━━━ Given entries
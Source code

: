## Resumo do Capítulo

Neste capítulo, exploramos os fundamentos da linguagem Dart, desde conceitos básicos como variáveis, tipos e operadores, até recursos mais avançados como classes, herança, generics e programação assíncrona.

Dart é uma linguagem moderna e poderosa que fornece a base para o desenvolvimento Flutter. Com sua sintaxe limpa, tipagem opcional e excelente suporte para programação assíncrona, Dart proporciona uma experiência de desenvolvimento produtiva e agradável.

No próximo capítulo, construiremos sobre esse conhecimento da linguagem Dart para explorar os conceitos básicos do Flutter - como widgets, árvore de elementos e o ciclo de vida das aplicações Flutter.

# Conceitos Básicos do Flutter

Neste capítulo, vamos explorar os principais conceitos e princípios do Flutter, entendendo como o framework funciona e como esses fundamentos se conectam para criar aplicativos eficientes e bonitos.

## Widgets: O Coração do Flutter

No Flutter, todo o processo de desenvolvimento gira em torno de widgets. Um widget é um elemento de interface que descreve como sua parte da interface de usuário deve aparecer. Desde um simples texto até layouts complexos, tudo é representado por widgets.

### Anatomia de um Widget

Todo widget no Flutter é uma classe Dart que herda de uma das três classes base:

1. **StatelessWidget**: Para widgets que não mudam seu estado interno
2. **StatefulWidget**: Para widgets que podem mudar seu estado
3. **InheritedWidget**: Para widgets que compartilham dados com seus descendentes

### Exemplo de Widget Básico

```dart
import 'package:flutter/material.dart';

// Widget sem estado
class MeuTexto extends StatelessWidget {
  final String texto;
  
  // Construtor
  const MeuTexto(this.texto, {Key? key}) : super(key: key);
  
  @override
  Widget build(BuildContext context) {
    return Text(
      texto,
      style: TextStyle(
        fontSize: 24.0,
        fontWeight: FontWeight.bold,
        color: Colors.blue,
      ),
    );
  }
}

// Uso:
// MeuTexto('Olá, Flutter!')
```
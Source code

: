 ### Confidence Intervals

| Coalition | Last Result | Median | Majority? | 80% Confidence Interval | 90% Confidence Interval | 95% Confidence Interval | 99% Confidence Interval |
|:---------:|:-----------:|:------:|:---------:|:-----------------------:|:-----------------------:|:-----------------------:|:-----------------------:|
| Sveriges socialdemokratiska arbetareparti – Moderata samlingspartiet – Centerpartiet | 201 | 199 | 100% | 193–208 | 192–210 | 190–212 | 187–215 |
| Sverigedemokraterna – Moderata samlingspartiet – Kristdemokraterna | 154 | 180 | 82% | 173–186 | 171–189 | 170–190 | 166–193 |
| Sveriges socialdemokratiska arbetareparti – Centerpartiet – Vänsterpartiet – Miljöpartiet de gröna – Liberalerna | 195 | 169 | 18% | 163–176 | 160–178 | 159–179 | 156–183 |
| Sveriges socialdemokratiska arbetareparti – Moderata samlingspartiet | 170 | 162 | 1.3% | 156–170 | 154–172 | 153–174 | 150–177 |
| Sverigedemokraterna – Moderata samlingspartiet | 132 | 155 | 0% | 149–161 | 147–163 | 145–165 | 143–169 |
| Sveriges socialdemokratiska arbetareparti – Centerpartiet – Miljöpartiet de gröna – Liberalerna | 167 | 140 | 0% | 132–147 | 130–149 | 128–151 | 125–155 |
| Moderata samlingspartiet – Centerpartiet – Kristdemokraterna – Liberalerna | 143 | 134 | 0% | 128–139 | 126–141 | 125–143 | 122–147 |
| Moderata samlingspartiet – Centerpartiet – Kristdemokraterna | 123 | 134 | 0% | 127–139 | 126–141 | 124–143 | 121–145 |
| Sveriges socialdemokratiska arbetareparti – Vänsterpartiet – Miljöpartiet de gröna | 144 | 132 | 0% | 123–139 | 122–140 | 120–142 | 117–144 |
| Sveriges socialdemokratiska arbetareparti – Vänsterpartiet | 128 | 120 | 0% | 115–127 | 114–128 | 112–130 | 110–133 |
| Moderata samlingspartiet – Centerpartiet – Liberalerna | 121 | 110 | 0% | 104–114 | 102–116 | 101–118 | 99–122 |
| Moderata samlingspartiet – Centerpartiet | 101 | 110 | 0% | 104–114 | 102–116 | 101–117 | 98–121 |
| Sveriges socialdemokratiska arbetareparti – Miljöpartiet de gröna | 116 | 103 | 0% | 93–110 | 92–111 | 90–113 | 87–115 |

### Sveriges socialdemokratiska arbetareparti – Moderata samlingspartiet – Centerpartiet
━━━━━━
Copy each line in the data that holds the word "StatelessWidget".

1. **StatelessWidget**: Para widgets que não mudam seu estado interno
class MeuTexto extends StatelessWidget {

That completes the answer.